- WHAT TO DO
Where the word "section" occurs in a line of the data, return the whole line.

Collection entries
_____
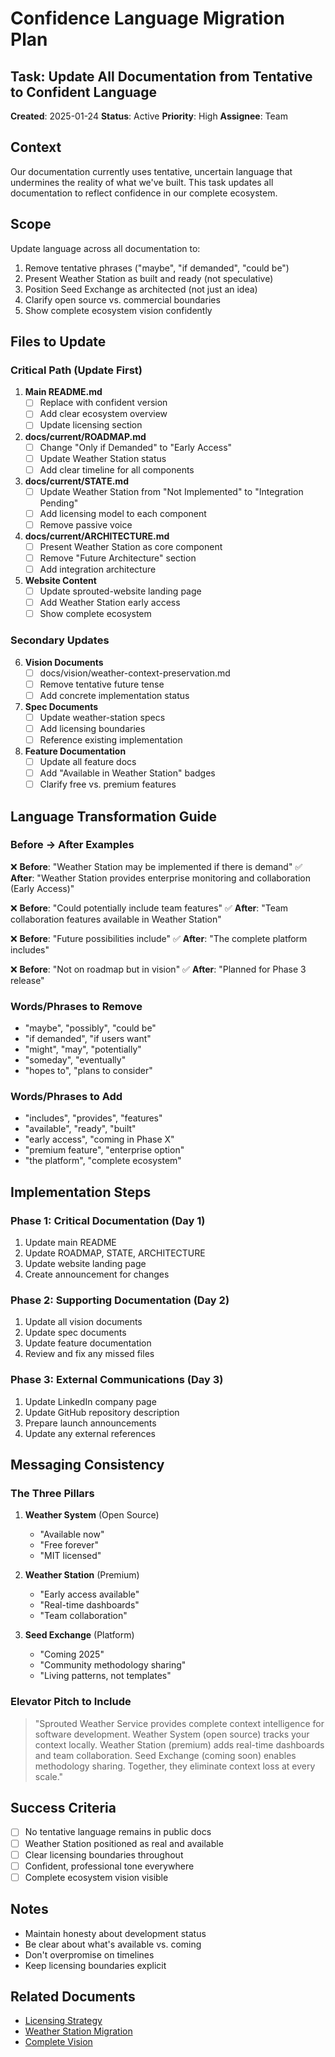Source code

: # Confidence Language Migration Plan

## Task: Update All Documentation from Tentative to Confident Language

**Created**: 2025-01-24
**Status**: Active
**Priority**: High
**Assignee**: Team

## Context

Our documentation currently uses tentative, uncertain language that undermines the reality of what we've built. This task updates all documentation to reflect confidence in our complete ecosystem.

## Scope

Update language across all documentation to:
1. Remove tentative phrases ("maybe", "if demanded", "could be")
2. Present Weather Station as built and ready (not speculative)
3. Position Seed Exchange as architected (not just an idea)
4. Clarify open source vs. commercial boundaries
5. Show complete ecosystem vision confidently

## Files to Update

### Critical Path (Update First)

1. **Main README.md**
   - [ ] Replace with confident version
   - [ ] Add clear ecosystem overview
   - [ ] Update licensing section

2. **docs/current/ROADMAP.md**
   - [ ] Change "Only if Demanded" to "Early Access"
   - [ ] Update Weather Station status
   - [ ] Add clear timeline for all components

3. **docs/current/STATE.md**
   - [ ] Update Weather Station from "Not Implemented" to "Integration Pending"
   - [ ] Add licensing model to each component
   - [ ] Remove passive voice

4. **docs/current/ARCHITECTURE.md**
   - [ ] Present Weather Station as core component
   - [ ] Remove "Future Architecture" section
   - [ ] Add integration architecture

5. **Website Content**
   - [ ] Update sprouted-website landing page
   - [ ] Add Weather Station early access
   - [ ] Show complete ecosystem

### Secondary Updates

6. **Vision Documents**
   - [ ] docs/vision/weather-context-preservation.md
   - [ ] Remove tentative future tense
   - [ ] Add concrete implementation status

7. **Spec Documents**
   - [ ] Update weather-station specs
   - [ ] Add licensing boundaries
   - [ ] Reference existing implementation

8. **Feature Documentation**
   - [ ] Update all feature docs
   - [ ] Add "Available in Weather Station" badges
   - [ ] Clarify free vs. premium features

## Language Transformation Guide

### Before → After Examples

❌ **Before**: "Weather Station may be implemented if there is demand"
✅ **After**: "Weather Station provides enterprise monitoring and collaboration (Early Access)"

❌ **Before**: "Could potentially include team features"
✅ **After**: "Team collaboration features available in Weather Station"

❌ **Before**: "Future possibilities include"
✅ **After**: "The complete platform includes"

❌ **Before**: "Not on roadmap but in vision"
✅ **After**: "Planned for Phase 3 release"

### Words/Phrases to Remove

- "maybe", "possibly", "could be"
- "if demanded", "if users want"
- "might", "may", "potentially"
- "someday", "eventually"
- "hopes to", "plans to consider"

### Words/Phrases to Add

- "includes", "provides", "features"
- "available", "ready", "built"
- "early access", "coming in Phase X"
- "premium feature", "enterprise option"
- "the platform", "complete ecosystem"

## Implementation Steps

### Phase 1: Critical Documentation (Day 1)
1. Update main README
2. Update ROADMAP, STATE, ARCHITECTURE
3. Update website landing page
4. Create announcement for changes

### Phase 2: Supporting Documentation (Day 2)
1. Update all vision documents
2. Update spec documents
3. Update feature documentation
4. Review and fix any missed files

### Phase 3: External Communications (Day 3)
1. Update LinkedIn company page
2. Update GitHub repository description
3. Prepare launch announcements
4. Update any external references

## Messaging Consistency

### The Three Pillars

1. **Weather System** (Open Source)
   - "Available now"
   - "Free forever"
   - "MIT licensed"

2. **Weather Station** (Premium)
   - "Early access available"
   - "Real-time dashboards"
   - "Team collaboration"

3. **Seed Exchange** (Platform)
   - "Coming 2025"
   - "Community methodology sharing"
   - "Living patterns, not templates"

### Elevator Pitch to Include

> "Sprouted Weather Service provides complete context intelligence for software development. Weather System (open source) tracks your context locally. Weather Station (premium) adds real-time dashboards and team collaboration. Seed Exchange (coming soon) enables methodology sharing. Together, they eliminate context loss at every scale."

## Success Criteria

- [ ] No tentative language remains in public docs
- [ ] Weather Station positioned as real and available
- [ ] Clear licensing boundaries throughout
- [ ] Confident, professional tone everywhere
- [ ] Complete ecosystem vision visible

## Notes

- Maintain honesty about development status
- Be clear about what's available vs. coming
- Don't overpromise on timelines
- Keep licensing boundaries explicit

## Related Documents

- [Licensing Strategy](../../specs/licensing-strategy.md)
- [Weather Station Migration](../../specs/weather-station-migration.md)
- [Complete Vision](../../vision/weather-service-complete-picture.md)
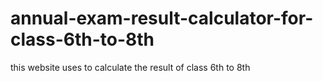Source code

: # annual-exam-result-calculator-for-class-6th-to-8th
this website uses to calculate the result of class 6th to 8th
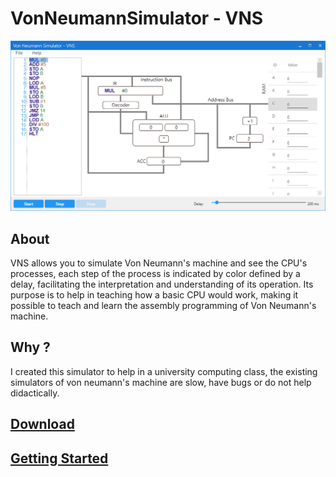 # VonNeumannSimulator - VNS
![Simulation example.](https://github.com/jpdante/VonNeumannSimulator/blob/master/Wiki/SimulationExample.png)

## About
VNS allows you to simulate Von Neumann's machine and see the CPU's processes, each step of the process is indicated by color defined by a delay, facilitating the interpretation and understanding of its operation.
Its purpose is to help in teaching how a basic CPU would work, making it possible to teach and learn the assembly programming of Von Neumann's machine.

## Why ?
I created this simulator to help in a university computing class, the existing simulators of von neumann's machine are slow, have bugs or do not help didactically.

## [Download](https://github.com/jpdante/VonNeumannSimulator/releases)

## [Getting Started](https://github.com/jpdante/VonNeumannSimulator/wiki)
_____
- RESPONSE BELOW
   - [ ] Update licensing section
   - [ ] Remove "Future Architecture" section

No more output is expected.